Space diplomacy policy and legislation have evolved to accommodate novel space activities and challenges. Initially, from 1959 to 1980, U.S.-Soviet Cold War considerations drove the emergence of the majority of space diplomacy in the form of the slew of binding international agreements that continue to form the basis of the majority of today's space governance. Then, from 1980 to 2000, the rise in the number of both space activities actors and space actors slowed the development of next generation governance. This resulted in weaker, more voluntary diplomatic outputs. This trend continued from 2000, as actors like the European Union and Japan developed their own space diplomacy via instruments like the E.U.'s Galileo satellite navigation system, which went live in 2016, and Japan's Basic Space Law of 2008, while actors like China and the U.S. struggled to find common ground despite China's increasing capacity to reach into space. Today's picture is of increasingly complex space diplomacy, with governments and civil society keen to influence space development despite lacking strong international norms, laws, or standards that might inform such governance, a goal pursued by the United Nations Office for Outer Space Affairs.

The development of future space diplomacy for 2030 and beyond will have to accommodate these trends, which are likely to continue in terms of increasing numbers of activities and actors, for instance through greater involvement of civil society and Global South actors in the attempt to develop supportive legislative and policy solutions. Crucially, in order for space diplomacy to become effective in allowing the sustainable development of space, according to agencies like the U.N., governments must better incorporate civil society in the creation of norms and rules. An increase in the diversity of activities and actors may also result from the U.N.-facilitated Human Space Technology Initiative, launched in 2010 and instrumental in promoting access to space education, space data, and space technology and research facilities, as well as direct access to space via, for example, the U.N. facilitated launch of CubeSats.

== International space law ==

=== Established international laws and regulations ===
Outer space is one of the four identified "global commons", along with the ocean, the atmosphere, and Antarctica. Although the definition of what is a global domain is changing with time and inclusivity, these four domains representing aspects of the environment are the "common heritage of mankind," and as such they are resources that should be shared with all the countries of Earth. In other words, no nation has a sole claim, and the resources associated with these domains should be preserved for everyone. Current international regulations to protect space as a global common and for space travel have been set by the Outer Space Treaty of 1967, which governs that space exploration and the use of celestial bodies are to be used for “peaceful purposes” and for scientific research, as established in Resolution 2222 (XXI). The Treaty states that no country can achieve sovereign control over regions of space. Consequently, the Treaty requires that space should be used as a resource of all people. Space law itself is relatively new as a branch of international law, encompassing the need to designate the access to, and freedom to explore, space. Especially with the establishment of the Committee on the Peaceful Uses of Outer Space (COPUOS) in 1959, participating countries within the United Nations have worked to regulate further human expansion into space, via five main international treaties of space law. These treaties include the Rescue Agreement, the Space Liability Convention, the Registration Convention, and the Moon Treaty, which together regulate activities conducted on celestial bodies. Other agreements aside from the main five were also established in efforts to avoid the use of weapons of mass destruction in space, such as the Partial Nuclear Test Ban Treaty of 1963, which bans the testing of nuclear based weapons in domains including space.

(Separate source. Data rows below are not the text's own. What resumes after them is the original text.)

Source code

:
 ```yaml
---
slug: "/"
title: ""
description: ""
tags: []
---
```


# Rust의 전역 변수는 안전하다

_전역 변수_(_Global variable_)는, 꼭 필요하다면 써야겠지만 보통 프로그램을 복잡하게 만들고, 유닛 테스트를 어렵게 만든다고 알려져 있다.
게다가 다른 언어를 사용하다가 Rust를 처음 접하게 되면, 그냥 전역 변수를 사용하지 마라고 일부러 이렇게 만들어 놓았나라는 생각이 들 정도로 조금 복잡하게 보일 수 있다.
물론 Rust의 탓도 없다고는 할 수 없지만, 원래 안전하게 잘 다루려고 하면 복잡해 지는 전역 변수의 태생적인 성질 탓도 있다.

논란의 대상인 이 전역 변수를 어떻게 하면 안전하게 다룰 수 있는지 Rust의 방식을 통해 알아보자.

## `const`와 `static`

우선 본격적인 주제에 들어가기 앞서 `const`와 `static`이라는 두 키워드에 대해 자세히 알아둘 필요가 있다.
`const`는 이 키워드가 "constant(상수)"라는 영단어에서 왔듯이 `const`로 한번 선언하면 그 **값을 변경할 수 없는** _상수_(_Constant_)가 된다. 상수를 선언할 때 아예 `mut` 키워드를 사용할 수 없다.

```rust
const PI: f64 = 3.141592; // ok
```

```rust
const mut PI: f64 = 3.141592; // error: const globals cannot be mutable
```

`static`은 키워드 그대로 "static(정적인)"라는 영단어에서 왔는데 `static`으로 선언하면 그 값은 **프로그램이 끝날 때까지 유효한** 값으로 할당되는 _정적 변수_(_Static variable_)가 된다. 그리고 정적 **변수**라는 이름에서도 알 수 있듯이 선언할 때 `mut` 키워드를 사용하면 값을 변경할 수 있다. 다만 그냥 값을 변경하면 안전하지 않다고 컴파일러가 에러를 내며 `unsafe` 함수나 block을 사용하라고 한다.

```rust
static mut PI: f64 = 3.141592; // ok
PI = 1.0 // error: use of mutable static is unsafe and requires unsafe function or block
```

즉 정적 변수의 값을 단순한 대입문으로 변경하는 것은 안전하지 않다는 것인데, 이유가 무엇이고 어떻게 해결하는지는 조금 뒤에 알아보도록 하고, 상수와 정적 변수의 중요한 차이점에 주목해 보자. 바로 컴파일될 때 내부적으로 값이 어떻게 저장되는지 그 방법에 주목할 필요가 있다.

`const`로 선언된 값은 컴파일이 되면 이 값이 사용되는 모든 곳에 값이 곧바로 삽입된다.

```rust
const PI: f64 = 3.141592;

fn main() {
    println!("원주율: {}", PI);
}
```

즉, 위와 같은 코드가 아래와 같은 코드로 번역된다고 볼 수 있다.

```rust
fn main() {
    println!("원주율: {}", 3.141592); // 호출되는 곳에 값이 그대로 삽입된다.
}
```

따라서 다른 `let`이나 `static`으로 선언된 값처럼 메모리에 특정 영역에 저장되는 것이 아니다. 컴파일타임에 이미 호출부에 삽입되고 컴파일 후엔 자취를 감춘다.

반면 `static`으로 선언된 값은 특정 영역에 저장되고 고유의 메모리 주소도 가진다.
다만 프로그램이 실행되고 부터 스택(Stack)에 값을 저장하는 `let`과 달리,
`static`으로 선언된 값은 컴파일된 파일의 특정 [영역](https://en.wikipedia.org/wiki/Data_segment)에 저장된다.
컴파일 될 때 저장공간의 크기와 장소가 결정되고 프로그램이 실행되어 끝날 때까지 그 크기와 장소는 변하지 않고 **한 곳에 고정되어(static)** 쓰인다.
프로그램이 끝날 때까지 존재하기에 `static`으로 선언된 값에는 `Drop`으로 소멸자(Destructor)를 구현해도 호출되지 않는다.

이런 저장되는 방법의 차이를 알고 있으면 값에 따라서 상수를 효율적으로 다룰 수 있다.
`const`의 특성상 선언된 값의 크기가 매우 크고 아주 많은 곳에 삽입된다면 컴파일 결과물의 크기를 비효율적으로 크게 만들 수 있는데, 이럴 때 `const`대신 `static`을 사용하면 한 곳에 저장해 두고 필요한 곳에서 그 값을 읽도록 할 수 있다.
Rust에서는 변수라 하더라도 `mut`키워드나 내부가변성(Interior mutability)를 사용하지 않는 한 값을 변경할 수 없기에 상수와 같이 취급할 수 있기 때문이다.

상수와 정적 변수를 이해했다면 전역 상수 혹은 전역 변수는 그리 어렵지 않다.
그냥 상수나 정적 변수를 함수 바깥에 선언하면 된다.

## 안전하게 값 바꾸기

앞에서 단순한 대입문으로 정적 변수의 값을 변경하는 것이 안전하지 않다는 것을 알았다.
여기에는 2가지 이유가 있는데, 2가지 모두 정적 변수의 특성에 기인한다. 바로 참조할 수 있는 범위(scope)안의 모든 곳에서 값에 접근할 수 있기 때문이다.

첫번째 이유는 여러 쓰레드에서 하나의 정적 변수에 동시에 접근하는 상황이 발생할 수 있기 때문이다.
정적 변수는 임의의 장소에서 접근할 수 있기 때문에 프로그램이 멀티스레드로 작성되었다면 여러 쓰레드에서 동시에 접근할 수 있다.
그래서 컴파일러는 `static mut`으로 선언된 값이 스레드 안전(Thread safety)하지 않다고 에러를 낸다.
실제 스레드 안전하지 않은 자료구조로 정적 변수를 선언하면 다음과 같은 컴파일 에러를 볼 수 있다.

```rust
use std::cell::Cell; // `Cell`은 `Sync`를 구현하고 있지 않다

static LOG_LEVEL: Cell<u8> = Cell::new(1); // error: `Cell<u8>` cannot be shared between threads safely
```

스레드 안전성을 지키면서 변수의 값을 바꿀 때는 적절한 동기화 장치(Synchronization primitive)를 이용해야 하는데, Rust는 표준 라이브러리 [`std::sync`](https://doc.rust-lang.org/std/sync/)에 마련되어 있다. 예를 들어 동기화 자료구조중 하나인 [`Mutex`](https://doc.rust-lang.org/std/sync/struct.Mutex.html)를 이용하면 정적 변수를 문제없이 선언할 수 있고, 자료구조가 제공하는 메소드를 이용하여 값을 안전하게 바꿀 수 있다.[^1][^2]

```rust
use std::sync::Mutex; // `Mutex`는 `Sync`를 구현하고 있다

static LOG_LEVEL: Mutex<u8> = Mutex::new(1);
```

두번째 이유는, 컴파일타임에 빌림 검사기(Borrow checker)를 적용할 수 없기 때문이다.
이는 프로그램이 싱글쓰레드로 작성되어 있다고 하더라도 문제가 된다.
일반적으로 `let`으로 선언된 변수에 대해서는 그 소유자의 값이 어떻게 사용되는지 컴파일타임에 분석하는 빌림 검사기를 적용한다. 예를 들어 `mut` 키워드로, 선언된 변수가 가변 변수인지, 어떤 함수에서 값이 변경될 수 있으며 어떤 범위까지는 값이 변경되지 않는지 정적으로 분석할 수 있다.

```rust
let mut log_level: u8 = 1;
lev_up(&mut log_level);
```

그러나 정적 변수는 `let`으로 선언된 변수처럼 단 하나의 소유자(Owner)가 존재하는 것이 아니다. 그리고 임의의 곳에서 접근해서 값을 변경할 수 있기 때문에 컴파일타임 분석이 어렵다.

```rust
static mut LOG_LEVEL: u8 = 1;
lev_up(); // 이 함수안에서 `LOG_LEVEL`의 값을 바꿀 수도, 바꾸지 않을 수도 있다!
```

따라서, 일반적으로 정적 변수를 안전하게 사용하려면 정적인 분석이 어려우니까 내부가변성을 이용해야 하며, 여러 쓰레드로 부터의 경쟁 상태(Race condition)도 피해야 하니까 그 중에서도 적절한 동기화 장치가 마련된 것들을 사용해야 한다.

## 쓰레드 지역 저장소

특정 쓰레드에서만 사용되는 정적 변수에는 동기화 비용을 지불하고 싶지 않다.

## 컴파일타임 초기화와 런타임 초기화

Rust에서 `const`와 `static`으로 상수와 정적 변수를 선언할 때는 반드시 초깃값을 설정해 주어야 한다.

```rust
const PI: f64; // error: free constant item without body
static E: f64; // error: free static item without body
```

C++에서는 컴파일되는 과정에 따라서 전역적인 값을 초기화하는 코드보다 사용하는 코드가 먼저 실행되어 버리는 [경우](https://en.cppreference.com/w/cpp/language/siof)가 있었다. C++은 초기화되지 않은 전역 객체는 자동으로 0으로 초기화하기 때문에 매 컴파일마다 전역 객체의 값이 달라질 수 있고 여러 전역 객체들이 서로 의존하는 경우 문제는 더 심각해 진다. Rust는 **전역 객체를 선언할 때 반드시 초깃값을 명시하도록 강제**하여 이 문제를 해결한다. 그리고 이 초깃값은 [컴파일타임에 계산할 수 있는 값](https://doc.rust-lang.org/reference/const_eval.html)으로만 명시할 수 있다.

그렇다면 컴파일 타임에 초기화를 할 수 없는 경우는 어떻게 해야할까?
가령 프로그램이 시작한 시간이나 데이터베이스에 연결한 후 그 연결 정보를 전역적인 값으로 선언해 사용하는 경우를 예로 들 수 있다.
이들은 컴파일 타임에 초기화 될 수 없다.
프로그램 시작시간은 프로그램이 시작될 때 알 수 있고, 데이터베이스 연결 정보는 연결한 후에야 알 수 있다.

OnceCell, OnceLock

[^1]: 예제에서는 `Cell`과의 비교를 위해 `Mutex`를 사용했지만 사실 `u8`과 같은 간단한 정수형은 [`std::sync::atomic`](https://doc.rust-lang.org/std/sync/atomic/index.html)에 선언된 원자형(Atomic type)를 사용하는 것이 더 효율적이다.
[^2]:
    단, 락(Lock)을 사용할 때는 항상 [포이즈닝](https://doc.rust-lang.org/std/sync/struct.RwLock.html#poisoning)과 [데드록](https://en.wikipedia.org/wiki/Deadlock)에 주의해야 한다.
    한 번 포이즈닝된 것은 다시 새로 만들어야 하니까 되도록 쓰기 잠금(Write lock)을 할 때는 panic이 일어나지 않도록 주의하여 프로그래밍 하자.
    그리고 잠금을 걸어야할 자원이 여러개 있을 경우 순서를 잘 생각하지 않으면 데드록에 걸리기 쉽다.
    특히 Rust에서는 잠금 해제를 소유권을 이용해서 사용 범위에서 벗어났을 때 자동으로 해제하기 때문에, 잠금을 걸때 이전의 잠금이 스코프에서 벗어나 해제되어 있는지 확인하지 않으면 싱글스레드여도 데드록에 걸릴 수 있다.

=== Rising pressure to reform space law treaties and principles ===
As the Outer Space Treaty was signed in 1967 as a consequence of the space race between the United States and the Soviet Union, continuous updates to the international agreement to space accounts for the great expansion of space travel in the past 20 years. Despite the attempts to preserve space as a global commons, demands due to technological and science advancements in space, including space exploration and private spaceflight, like in the other global commons domains, have been threatening the guidelines set by the Outer Space Treaty. The “New Space” sector of private industry, which refers to civilian space activities funded by companies such as SpaceX, has been an increasingly competitive entity in the exploration and commercialization of space travel. Representing a contemporaneous space race, the growing network of privatized space flight requires legislation that would facilitate the union between both the public and private sectors of space travel and research across nations. Coupled with growing orbital and suborbital launches across the world, there is a growing need to reform the established legislation set by the United Nations. Another consideration for law reform is the increase in space trash and debris as a result of international orbital launches and exploration.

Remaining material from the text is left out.